[Dataset extract]

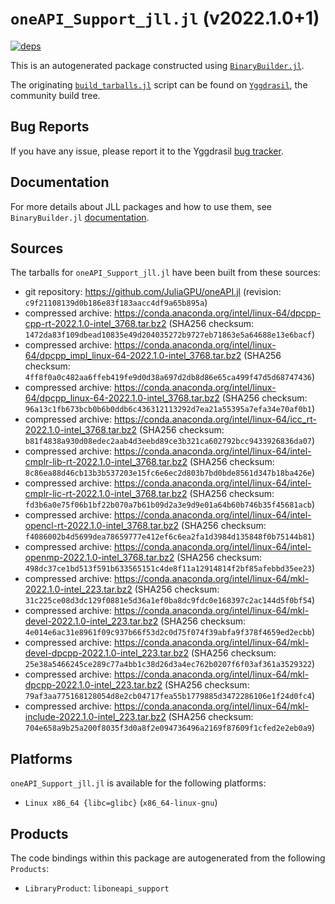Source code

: # `oneAPI_Support_jll.jl` (v2022.1.0+1)

[![deps](https://juliahub.com/docs/oneAPI_Support_jll/deps.svg)](https://juliahub.com/ui/Packages/oneAPI_Support_jll/25SX0?page=2)

This is an autogenerated package constructed using [`BinaryBuilder.jl`](https://github.com/JuliaPackaging/BinaryBuilder.jl).

The originating [`build_tarballs.jl`](https://github.com/JuliaPackaging/Yggdrasil/blob/7d289f79ab9fb64dc8db80f6dd6441a3f2567032/O/oneAPI_Support/build_tarballs.jl) script can be found on [`Yggdrasil`](https://github.com/JuliaPackaging/Yggdrasil/), the community build tree.

## Bug Reports

If you have any issue, please report it to the Yggdrasil [bug tracker](https://github.com/JuliaPackaging/Yggdrasil/issues).

## Documentation

For more details about JLL packages and how to use them, see `BinaryBuilder.jl` [documentation](https://docs.binarybuilder.org/stable/jll/).

## Sources

The tarballs for `oneAPI_Support_jll.jl` have been built from these sources:

* git repository: https://github.com/JuliaGPU/oneAPI.jl (revision: `c9f21108139d0b186e83f183aacc4df9a65b895a`)
* compressed archive: https://conda.anaconda.org/intel/linux-64/dpcpp-cpp-rt-2022.1.0-intel_3768.tar.bz2 (SHA256 checksum: `1472da83f109dbead10835e49d204035272b9727eb71863e5a64688e13e6bacf`)
* compressed archive: https://conda.anaconda.org/intel/linux-64/dpcpp_impl_linux-64-2022.1.0-intel_3768.tar.bz2 (SHA256 checksum: `4ff8f0a0c482aa6ffeb419fe9d0d38a697d2db8d86e65ca499f47d5d68747436`)
* compressed archive: https://conda.anaconda.org/intel/linux-64/dpcpp_linux-64-2022.1.0-intel_3768.tar.bz2 (SHA256 checksum: `96a13c1fb673bcb0b6b0ddb6c436312113292d7ea21a55395a7efa34e70af0b1`)
* compressed archive: https://conda.anaconda.org/intel/linux-64/icc_rt-2022.1.0-intel_3768.tar.bz2 (SHA256 checksum: `b81f4838a930d08edec2aab4d3eebd89ce3b321ca602792bcc9433926836da07`)
* compressed archive: https://conda.anaconda.org/intel/linux-64/intel-cmplr-lib-rt-2022.1.0-intel_3768.tar.bz2 (SHA256 checksum: `8c86ea88d46cb13b3b537203e15fc6e6ec2d803b7bd0bde8561d347b18ba426e`)
* compressed archive: https://conda.anaconda.org/intel/linux-64/intel-cmplr-lic-rt-2022.1.0-intel_3768.tar.bz2 (SHA256 checksum: `fd3b6a0e75f06b1bf22b070a7b61b09d2a3e9d9e01a64b60b746b35f45681acb`)
* compressed archive: https://conda.anaconda.org/intel/linux-64/intel-opencl-rt-2022.1.0-intel_3768.tar.bz2 (SHA256 checksum: `f4086002b4d5699dea78659777e412ef6c6ea2fa1d3984d135848f0b75144b81`)
* compressed archive: https://conda.anaconda.org/intel/linux-64/intel-openmp-2022.1.0-intel_3768.tar.bz2 (SHA256 checksum: `498dc37ce1bd513f591b633565151c4de8f11a12914814f2bf85afebbd35ee23`)
* compressed archive: https://conda.anaconda.org/intel/linux-64/mkl-2022.1.0-intel_223.tar.bz2 (SHA256 checksum: `31c225ce08d3dc129f0881e5d36a1ef0ba8dc9fdc0e168397c2ac144d5f0bf54`)
* compressed archive: https://conda.anaconda.org/intel/linux-64/mkl-devel-2022.1.0-intel_223.tar.bz2 (SHA256 checksum: `4e014e6ac31e8961f09c937b66f53d2c0d75f074f39abfa9f378f4659ed2ecbb`)
* compressed archive: https://conda.anaconda.org/intel/linux-64/mkl-devel-dpcpp-2022.1.0-intel_223.tar.bz2 (SHA256 checksum: `25e38a5466245ce289c77a4bb1c38d26d3a4ec762b0207f6f03af361a3529322`)
* compressed archive: https://conda.anaconda.org/intel/linux-64/mkl-dpcpp-2022.1.0-intel_223.tar.bz2 (SHA256 checksum: `79af3aa775168128054d8e2cb04717fea55b1779885d3472286106e1f24d0fc4`)
* compressed archive: https://conda.anaconda.org/intel/linux-64/mkl-include-2022.1.0-intel_223.tar.bz2 (SHA256 checksum: `704e658a9b25a200f8035f3d0a8f2e094736496a2169f87609f1cfed2e2eb0a9`)

## Platforms

`oneAPI_Support_jll.jl` is available for the following platforms:

* `Linux x86_64 {libc=glibc}` (`x86_64-linux-gnu`)

## Products

The code bindings within this package are autogenerated from the following `Products`:

* `LibraryProduct`: `liboneapi_support`
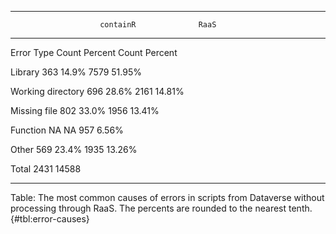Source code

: 
------------------------------------------------------------
                        containR              RaaS 
  ------------------- ---------- --------- ------- ---------
  Error Type               Count   Percent   Count   Percent

  Library                    363     14.9%    7579    51.95%

  Working directory          696     28.6%    2161    14.81%

  Missing file               802     33.0%    1956    13.41%

  Function                    NA        NA     957     6.56%

  Other                      569     23.4%    1935    13.26%

  Total                     2431              14588 

------------------------------------------------------------

Table: The most common causes of errors in scripts from Dataverse without
processing through RaaS. The percents are rounded to the nearest
tenth. {#tbl:error-causes}
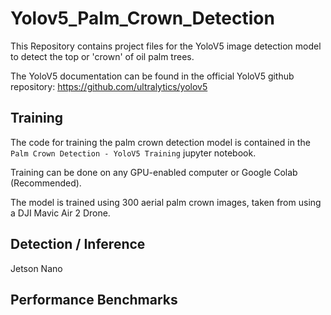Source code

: # Yolov5_Palm_Crown_Detection
This Repository contains project files for the YoloV5 image detection model to detect the top or 'crown' of oil palm trees.

The YoloV5 documentation can be found in the official YoloV5 github repository: https://github.com/ultralytics/yolov5

## Training

The code for training the palm crown detection model is contained in the `Palm Crown Detection - YoloV5 Training` jupyter notebook. 

Training can be done on any GPU-enabled computer or Google Colab (Recommended). 

The model is trained using 300 aerial palm crown images, taken from using a DJI Mavic Air 2 Drone. 

## Detection / Inference

Jetson Nano

## Performance Benchmarks


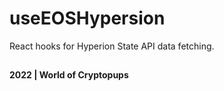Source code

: # useEOSHypersion

React hooks for Hyperion State API data fetching.

##

**2022 | World of Cryptopups**
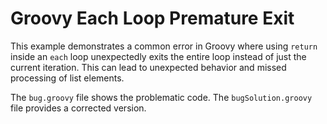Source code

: # Groovy Each Loop Premature Exit
This example demonstrates a common error in Groovy where using `return` inside an `each` loop unexpectedly exits the entire loop instead of just the current iteration.  This can lead to unexpected behavior and missed processing of list elements.

The `bug.groovy` file shows the problematic code.  The `bugSolution.groovy` file provides a corrected version.
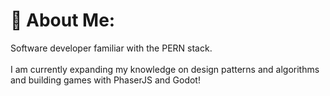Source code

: # 💫 About Me:
Software developer familiar with the PERN stack.<br><br>I am currently expanding my knowledge on design patterns and algorithms and building games with PhaserJS and Godot!
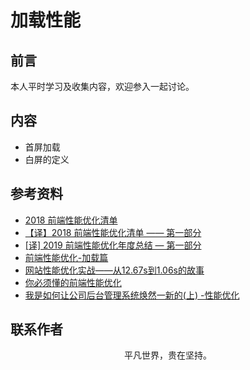 # 加载性能

## 前言

本人平时学习及收集内容，欢迎参入一起讨论。

## 内容

- 首屏加载
- 白屏的定义

## 参考资料

- [2018 前端性能优化清单](https://juejin.im/post/5a966bd16fb9a0635172a50a)
- [【译】2018 前端性能优化清单 —— 第一部分](https://juejin.im/post/5a67e49df265da3e377c2d59)
- [[译] 2019 前端性能优化年度总结 — 第一部分](https://juejin.im/post/5c4418006fb9a049c043545e)
- [前端性能优化-加载篇](https://www.cxymsg.com/guide/load.html)
- [网站性能优化实战——从12.67s到1.06s的故事](https://juejin.im/post/5b6fa8c86fb9a0099910ac91)
- [你必须懂的前端性能优化](https://mp.weixin.qq.com/s/DdbaiuZd4RbqUod0jhn_vg)
- [我是如何让公司后台管理系统焕然一新的(上) -性能优化](https://juejin.im/post/5c76843af265da2ddd4a6dd0)

## 联系作者

<div align="center">
    <p>
        平凡世界，贵在坚持。
    </p>
    <img :src="$withBase('/about/contact.png')" />
</div>
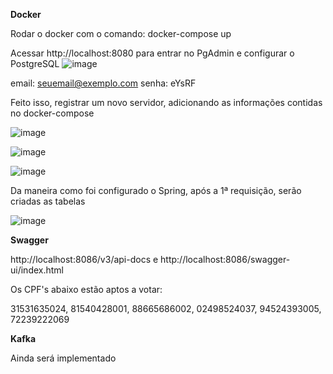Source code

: **Docker**

Rodar o docker com o comando: docker-compose up

Acessar http://localhost:8080 para entrar no PgAdmin e configurar o PostgreSQL
![image](https://github.com/JoseVieira1996/desafio-cooperativa/assets/66947463/0926dbe0-ff11-4b44-90d0-4f855146a0ef)

email: seuemail@exemplo.com
senha: eYsRF














Feito isso, registrar um novo servidor, adicionando as informações contidas no docker-compose

![image](https://github.com/JoseVieira1996/desafio-cooperativa/assets/66947463/5f07c341-d9be-4e1c-ab25-ed345130b15a)


![image](https://github.com/JoseVieira1996/desafio-cooperativa/assets/66947463/0002dc27-69a7-40cb-8649-9719e011f12f)

![image](https://github.com/JoseVieira1996/desafio-cooperativa/assets/66947463/a4910c81-ce3e-4370-94fb-612cd63b9b40)












Da maneira como foi configurado o Spring, após a 1ª requisição, serão criadas as tabelas

![image](https://github.com/JoseVieira1996/desafio-cooperativa/assets/66947463/db0117dd-91af-42a6-8306-44daa2578668)


**Swagger**

http://localhost:8086/v3/api-docs e http://localhost:8086/swagger-ui/index.html


Os CPF's abaixo estão aptos a votar:

31531635024,
81540428001,
88665686002,
02498524037,
94524393005,
72239222069

**Kafka**


Ainda será implementado

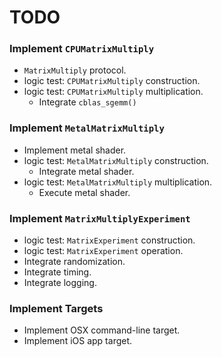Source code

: TODO
====

### Implement `CPUMatrixMultiply`
- `MatrixMultiply` protocol.
- logic test: `CPUMatrixMultiply` construction.
- logic test: `CPUMatrixMultiply` multiplication.
    - Integrate `cblas_sgemm()`

### Implement `MetalMatrixMultiply`
- Implement metal shader.
- logic test: `MetalMatrixMultiply` construction.
    - Integrate metal shader.
- logic test: `MetalMatrixMultiply` multiplication.
    - Execute metal shader.

### Implement `MatrixMultiplyExperiment`
- logic test: `MatrixExperiment` construction.
- logic test: `MatrixExperiment` operation.
- Integrate randomization.
- Integrate timing.
- Integrate logging.

### Implement Targets
- Implement OSX command-line target.
- Implement iOS app target.
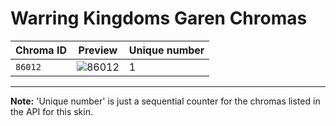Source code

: # Warring Kingdoms Garen Chromas

| Chroma ID | Preview | Unique number |
|---|---|---|
| `86012` | ![86012](https://raw.communitydragon.org/latest/plugins/rcp-be-lol-game-data/global/default/v1/champion-chroma-images/86/86012.png) | 1 |

---

**Note:** 'Unique number' is just a sequential counter for the chromas listed in the API for this skin.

[/Dataset extract]

__Instructions to follow__: Each line of the entries above that contains "construction" must be copied into the answer.

__Result__:
- logic test: `CPUMatrixMultiply` construction.
- logic test: `MetalMatrixMultiply` construction.
- logic test: `MatrixExperiment` construction.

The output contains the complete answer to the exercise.